I saw Wendi Peters in November last year, at Manchester Palace Theatre for the Frank Wildhorn & Friends concert, and then again the morning after at a conference, where she spoke of how humble she’d felt being on stage with the likes of Broadway leads Laura Osnes and Jackie Burns – who she got to sing Jekyll and Hyde’s ‘Bring On The Men’ with.
Three months on, speaking to me, she refers to Osnes and Burns as girls (“because they’re younger than me”), and says to perform alongside them was “wonderful” for her, an “Oh my goodness” moment. With Wildhorn playing piano, and Jason Howland conducting the orchestra, the evening “felt special,” the former Corrie actor says. “Although we were in Manchester, I almost felt part of a Broadway company.”

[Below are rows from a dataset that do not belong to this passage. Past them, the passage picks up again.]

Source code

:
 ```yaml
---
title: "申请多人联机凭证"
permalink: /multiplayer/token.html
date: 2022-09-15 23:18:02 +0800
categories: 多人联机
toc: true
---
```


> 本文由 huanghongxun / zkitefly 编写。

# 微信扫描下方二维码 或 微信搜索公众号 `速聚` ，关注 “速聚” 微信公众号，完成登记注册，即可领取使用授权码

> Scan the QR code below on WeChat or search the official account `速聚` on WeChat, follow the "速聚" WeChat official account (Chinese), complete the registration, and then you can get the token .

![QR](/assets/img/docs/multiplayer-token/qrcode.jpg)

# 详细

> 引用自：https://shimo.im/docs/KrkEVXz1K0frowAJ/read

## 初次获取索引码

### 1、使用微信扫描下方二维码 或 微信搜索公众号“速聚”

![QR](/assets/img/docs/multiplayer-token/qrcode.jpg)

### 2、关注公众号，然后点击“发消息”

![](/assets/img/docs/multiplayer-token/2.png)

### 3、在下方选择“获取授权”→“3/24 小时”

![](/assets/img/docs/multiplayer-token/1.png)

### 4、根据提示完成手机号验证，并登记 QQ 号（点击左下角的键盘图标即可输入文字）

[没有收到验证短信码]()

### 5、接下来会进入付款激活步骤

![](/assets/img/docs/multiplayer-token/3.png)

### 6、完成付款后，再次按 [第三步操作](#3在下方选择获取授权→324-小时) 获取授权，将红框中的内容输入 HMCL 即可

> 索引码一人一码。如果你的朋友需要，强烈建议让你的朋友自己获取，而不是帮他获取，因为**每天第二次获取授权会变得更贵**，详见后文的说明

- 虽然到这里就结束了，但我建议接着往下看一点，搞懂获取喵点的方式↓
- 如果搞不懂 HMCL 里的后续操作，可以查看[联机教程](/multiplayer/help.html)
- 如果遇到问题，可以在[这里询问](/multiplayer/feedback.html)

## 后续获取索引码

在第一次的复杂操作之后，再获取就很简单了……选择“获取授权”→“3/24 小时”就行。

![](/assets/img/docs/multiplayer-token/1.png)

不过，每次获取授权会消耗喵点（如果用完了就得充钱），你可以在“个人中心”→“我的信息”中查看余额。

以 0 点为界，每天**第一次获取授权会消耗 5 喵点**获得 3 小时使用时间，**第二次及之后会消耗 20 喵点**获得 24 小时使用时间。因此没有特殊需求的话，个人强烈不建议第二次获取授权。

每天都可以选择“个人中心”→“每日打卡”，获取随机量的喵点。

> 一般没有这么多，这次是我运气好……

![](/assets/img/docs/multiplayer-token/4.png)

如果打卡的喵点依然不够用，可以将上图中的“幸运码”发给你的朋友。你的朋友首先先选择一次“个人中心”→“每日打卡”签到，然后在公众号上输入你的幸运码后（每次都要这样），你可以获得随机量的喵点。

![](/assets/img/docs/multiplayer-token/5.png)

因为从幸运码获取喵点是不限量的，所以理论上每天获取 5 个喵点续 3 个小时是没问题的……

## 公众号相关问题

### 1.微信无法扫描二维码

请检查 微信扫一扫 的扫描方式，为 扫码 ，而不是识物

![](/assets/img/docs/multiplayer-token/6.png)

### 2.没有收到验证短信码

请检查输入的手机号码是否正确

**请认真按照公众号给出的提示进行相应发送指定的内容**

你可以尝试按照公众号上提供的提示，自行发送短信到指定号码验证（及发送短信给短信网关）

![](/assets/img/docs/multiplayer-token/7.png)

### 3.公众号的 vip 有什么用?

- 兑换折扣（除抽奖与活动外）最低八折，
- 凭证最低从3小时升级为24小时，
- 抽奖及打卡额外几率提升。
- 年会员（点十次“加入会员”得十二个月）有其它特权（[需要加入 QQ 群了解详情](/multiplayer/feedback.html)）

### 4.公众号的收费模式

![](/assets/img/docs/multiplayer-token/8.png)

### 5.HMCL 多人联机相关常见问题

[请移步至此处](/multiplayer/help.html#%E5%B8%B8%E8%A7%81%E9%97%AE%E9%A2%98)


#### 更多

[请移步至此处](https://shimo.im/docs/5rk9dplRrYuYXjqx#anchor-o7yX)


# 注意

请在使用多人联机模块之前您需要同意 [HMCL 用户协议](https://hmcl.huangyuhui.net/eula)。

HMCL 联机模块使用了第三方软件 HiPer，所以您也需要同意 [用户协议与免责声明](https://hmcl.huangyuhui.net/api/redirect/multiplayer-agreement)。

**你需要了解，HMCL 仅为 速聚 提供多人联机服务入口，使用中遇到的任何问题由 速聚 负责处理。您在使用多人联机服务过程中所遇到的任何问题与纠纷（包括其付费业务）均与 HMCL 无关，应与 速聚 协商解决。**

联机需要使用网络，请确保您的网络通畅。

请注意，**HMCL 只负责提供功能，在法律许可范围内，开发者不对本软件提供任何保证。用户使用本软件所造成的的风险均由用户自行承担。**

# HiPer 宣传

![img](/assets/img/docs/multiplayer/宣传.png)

As a mother of a teenager she “must have at some point watched the Disney Alice in Wonderland”, but she doesn’t remember doing so. She’s also not seen Tim Burton’s version of the Carroll classic. She has looked to other regions to shape her portrayal of the Queen of Hearts in the “Wicked-esque” Wonderland musical. What she’s created is a mix of Hyacinth Bucket, Queenie from Blackadder II, and characters she herself has played before.
I talk to her as she’s cutting heads off and eating jam tarts in Southend, at The Cliffs Pavilion – about the same size as New Theatre Oxford where she’ll be next. “It’s lovely playing different venues each week because I love going in on a Monday and assessing (sounds like the wrong word, like I’m doing a quote) the auditorium, my space and how differently I have to play her that week. If you’re in a massive theatre you’ve got to get to the back of the dress and upper circle; slightly smaller, and you can make it a little bit more intimate, and not project or push it quite as much.”
She tells me she’s not going to lie, and then that she doesn’t feel “that major buzz” she did in her younger days on stage. But “I adore live theatre,” she says, “there’s nothing like it.” She’s done her fair share of television, where “you don’t necessarily have any kind of buzz because there’s no reaction. There is adrenaline running because of the performance you’re giving but not to the same extent as when you’re on stage – especially in a musical when you’ve got a fabulous orchestra playing.”
Our conversation takes place not long after Valentine’s Day; how did the Queen of Hearts celebrate the occasion? “At home on my own looking after three dogs,” she says, informing me her husband was away in South Africa. “He did send some flowers and leave me chocolates and a card,” she continues, then recalling the message left in the latter – “Don’t forget to put the bins out.” I suppose not all evenings are as special as Frank Wildhorn & Friends.